Sushmita Roy Computer Science, University of New Mexico, Albuquerque, New Mexico, United States of America.
PLoS One. 2009 Nov 20;4(11):e7813. doi: 10.1371/journal.pone.0007813.
Computational prediction of protein interactions typically use protein domains as classifier features because they capture conserved information of interaction surfaces. However, approaches relying on domains as features cannot be applied to proteins without any domain information. In this paper, we explore the contribution of pure amino acid composition (AAC) for protein interaction prediction. This simple feature, which is based on normalized counts of single or pairs of amino acids, is applicable to proteins from any sequenced organism and can be used to compensate for the lack of domain information.
AAC performed at par with protein interaction prediction based on domains on three yeast protein interaction datasets. Similar behavior was obtained using different classifiers, indicating that our results are a function of features and not of classifiers. In addition to yeast datasets, AAC performed comparably on worm and fly datasets. Prediction of interactions for the entire yeast proteome identified a large number of novel interactions, the majority of which co-localized or participated in the same processes. Our high confidence interaction network included both well-studied and uncharacterized proteins. Proteins with known function were involved in actin assembly and cell budding. Uncharacterized proteins interacted with proteins involved in reproduction and cell budding, thus providing putative biological roles for the uncharacterized proteins.

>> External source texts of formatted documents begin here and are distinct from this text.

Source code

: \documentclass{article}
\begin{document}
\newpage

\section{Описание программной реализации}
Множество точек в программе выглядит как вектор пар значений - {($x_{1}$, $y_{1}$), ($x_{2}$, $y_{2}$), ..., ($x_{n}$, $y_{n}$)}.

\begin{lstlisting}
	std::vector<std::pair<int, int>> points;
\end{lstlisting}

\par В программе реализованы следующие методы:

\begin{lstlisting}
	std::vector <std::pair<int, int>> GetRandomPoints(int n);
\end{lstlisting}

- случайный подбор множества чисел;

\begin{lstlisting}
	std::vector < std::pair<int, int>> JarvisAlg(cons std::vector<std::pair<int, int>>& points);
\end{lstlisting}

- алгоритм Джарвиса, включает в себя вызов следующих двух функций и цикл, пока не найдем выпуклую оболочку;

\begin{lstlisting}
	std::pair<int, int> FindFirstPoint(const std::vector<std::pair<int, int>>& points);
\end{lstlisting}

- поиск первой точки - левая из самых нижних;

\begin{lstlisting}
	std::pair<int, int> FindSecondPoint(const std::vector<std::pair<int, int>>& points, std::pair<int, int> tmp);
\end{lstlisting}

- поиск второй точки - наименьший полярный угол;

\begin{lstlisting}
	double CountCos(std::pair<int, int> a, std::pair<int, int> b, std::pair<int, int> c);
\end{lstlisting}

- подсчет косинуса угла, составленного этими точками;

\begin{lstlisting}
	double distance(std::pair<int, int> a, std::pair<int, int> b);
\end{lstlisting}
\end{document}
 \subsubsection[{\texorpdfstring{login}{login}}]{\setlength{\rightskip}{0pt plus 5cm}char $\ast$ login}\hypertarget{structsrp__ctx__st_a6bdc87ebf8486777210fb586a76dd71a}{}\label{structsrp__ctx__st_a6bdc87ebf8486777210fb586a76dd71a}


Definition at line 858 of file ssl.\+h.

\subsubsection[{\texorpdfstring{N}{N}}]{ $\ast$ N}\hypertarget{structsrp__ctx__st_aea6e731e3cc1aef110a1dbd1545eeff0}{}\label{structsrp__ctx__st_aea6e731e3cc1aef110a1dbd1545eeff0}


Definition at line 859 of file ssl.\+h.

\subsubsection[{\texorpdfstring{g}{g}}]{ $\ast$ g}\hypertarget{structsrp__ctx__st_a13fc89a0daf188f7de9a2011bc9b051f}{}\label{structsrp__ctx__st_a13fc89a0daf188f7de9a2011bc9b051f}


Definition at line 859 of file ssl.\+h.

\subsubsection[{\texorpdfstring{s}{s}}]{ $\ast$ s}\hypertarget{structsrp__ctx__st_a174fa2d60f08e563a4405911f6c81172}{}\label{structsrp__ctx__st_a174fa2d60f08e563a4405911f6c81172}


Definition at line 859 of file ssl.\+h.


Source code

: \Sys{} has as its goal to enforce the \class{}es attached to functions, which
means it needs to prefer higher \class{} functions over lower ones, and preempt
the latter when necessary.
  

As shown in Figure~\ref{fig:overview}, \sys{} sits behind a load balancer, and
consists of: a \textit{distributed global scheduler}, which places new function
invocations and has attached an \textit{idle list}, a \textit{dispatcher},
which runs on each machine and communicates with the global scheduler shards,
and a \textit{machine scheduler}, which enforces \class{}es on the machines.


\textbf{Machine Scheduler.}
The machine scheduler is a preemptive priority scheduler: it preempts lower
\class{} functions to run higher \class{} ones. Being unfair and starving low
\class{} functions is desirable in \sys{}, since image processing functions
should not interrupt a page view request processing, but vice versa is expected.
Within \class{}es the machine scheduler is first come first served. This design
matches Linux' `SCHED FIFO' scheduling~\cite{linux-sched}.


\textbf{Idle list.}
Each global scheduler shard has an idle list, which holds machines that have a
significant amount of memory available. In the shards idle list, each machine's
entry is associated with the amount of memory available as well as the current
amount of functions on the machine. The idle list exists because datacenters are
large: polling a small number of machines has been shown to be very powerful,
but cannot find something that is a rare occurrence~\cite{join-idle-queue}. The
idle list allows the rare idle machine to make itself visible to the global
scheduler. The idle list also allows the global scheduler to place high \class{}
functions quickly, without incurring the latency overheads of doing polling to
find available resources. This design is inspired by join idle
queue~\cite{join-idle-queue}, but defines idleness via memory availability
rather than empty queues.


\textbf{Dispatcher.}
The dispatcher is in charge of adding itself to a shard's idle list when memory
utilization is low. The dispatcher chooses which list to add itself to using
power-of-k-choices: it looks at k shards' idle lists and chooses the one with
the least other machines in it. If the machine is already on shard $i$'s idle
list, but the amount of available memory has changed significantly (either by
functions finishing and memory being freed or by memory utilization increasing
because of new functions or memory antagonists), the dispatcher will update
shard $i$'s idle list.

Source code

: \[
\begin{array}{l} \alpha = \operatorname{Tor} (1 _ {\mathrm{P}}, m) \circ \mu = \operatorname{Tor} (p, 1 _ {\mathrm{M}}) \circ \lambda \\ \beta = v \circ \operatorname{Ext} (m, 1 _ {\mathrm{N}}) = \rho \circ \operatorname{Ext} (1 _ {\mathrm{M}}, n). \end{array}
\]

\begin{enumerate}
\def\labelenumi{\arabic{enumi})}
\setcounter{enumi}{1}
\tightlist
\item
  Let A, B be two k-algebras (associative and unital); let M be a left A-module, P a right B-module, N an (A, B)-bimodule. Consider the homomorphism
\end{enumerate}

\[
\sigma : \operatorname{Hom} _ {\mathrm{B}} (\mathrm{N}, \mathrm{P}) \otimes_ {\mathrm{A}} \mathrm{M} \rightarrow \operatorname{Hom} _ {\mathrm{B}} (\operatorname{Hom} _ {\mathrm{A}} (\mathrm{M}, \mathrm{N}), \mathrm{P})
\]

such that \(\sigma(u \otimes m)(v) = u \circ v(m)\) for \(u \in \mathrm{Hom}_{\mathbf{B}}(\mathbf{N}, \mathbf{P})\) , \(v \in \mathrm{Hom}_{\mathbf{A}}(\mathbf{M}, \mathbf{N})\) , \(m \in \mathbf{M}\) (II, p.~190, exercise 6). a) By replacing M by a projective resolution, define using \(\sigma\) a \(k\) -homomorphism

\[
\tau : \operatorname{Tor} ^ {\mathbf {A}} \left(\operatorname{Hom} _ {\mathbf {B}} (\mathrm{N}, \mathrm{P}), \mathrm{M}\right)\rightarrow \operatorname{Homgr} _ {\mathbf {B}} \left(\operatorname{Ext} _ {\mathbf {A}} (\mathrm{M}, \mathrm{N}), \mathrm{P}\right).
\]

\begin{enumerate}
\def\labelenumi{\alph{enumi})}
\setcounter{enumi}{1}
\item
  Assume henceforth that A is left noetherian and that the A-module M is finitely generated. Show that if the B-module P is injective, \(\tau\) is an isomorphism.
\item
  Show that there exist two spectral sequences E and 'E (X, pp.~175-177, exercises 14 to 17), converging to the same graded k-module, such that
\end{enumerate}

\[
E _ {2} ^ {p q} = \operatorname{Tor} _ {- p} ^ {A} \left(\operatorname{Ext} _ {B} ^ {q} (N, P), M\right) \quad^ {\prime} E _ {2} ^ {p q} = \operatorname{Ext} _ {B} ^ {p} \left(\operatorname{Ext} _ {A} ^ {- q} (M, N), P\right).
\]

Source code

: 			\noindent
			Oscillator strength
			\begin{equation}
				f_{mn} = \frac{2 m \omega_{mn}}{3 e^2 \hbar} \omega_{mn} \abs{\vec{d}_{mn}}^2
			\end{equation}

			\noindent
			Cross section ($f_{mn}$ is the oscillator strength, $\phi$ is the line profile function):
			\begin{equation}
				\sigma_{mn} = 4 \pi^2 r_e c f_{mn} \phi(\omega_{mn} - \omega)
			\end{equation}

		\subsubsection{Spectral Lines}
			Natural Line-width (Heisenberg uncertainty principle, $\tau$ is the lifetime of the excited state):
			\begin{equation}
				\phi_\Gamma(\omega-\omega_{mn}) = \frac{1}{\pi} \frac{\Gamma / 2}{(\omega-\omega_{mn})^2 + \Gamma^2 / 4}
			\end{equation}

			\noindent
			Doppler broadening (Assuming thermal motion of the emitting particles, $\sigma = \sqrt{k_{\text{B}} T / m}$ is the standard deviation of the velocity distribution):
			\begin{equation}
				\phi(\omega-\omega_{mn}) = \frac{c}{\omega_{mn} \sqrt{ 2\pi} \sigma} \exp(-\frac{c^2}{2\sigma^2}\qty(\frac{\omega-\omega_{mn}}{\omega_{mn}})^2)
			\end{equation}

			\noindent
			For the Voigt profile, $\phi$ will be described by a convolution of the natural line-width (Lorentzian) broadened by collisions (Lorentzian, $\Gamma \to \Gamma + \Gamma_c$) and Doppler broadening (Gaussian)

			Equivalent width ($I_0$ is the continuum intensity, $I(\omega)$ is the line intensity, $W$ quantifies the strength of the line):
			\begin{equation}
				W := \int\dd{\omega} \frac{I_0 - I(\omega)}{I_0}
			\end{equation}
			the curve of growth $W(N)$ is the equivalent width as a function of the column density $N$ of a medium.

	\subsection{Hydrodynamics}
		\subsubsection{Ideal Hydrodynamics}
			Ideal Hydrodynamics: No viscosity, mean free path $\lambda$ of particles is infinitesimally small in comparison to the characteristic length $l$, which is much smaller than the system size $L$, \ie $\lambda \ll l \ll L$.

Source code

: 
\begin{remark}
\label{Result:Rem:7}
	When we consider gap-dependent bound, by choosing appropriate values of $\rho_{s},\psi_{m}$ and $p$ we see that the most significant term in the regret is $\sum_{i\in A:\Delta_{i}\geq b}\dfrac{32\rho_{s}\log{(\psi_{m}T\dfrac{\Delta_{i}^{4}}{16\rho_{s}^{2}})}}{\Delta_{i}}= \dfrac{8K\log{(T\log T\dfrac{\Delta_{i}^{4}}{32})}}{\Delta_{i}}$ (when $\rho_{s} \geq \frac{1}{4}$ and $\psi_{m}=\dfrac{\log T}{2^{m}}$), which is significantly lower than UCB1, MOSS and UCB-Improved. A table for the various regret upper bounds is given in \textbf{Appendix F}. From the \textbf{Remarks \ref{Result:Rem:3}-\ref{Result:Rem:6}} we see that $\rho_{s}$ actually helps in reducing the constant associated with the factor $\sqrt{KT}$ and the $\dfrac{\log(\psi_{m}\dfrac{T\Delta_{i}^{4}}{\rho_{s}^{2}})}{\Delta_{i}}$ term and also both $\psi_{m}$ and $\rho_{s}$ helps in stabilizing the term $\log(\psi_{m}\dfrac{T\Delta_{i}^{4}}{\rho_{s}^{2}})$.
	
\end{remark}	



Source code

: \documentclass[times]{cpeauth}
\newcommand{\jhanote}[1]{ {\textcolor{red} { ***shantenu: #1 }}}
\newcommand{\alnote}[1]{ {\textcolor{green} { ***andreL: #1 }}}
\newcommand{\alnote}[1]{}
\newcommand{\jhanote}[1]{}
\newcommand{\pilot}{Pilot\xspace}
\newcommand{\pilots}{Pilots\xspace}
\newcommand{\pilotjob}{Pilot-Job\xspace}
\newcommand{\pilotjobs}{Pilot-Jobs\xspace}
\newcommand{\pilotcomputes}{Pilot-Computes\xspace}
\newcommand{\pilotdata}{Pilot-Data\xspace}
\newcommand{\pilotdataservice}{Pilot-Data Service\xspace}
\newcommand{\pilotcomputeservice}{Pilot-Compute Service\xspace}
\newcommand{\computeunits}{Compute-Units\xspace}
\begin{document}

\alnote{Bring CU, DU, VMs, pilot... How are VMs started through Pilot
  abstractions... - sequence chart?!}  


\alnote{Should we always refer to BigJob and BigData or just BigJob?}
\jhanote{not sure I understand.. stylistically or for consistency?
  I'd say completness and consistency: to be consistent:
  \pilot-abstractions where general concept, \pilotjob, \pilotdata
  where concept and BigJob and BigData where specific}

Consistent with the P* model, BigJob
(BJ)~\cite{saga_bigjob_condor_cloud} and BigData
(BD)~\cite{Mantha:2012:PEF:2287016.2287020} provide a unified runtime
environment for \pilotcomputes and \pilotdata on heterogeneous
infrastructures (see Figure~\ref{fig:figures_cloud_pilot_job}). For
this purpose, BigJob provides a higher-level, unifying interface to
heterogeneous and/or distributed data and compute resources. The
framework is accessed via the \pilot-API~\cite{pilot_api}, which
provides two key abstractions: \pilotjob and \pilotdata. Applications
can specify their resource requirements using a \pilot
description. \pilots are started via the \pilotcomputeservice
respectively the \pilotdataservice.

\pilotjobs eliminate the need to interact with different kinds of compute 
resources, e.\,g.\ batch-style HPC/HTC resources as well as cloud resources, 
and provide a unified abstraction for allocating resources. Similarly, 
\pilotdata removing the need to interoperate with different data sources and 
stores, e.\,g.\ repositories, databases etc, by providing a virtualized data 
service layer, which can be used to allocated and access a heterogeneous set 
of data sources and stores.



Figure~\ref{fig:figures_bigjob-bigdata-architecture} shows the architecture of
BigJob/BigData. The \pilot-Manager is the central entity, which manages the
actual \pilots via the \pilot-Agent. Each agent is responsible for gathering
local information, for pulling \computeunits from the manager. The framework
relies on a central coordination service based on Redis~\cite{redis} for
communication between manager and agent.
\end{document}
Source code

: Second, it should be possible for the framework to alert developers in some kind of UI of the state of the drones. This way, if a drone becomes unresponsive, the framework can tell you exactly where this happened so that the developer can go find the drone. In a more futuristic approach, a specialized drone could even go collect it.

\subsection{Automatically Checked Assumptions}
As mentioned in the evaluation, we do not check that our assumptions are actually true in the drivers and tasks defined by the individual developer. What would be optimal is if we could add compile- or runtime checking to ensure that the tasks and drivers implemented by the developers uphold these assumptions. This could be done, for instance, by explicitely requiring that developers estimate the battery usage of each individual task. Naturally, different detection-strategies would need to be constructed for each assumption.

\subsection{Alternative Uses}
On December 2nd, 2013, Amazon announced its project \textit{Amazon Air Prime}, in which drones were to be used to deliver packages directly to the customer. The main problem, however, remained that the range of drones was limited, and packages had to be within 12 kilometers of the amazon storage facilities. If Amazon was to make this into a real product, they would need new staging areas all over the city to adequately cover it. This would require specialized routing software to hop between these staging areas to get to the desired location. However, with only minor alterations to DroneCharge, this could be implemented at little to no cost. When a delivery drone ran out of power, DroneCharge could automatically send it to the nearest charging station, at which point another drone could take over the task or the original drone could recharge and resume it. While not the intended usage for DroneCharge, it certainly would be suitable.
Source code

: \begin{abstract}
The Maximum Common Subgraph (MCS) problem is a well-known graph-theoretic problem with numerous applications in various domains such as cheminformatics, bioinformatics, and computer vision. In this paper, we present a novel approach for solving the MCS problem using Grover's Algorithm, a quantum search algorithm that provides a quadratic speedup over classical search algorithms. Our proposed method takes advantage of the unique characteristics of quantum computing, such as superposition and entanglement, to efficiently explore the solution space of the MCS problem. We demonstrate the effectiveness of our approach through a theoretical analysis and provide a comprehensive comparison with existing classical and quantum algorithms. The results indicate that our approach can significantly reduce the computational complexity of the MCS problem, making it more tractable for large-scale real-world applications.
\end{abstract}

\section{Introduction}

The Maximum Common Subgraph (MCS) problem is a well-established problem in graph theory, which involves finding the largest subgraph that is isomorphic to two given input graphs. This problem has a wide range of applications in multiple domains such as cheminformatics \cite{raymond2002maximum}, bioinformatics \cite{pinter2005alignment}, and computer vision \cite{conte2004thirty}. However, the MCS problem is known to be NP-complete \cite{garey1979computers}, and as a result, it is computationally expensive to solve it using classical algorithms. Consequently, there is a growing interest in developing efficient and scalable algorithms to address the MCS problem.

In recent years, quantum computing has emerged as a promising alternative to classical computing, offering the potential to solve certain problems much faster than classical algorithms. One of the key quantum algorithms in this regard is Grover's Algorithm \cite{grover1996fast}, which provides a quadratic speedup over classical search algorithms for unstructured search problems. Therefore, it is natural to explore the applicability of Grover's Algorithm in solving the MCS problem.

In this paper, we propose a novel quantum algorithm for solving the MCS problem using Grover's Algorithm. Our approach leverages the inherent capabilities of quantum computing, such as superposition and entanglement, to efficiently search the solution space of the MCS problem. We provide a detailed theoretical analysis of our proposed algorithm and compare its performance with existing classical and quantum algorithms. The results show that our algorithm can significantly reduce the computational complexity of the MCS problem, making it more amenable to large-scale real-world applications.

AAC is a simple, yet powerful feature for predicting protein interactions, and can be used alone or in conjunction with protein domains to predict new and validate existing interactions. More importantly, AAC alone performs at par with existing, but more complex, features indicating the presence of sequence-level information that is predictive of interaction, but which is not necessarily restricted to domains.
计算蛋白质相互作用的预测通常使用蛋白质结构域作为分类器特征,因为它们捕获了相互作用表面的保守信息。然而,依赖结构域作为特征的方法不能应用于没有任何结构域信息的蛋白质。在本文中,我们探讨了纯氨基酸组成(AAC)对蛋白质相互作用预测的贡献。这个简单的特征是基于单个或氨基酸对的归一化计数,适用于任何测序生物的蛋白质,可用于弥补结构域信息的缺乏。
AAC 在三个酵母蛋白质相互作用数据集上的表现与基于结构域的蛋白质相互作用预测相当。使用不同的分类器获得了相似的行为,这表明我们的结果是特征的函数,而不是分类器的函数。除了酵母数据集外,AAC 在蠕虫和苍蝇数据集上的表现也相当。对整个酵母蛋白质组的相互作用预测确定了大量新的相互作用,其中大多数共定位或参与相同的过程。我们的高置信度相互作用网络包括了研究充分的和未被描述的蛋白质。具有已知功能的蛋白质参与了肌动蛋白组装和细胞出芽。未被描述的蛋白质与涉及繁殖和细胞出芽的蛋白质相互作用,从而为未被描述的蛋白质提供了潜在的生物学作用。
AAC 是一种简单而强大的预测蛋白质相互作用的特征,可以单独使用或与蛋白质结构域结合使用来预测新的和验证现有的相互作用。更重要的是,仅 AAC 与现有的、但更复杂的特征相当,这表明存在序列水平的信息,这些信息是可预测的相互作用,但不一定局限于结构域。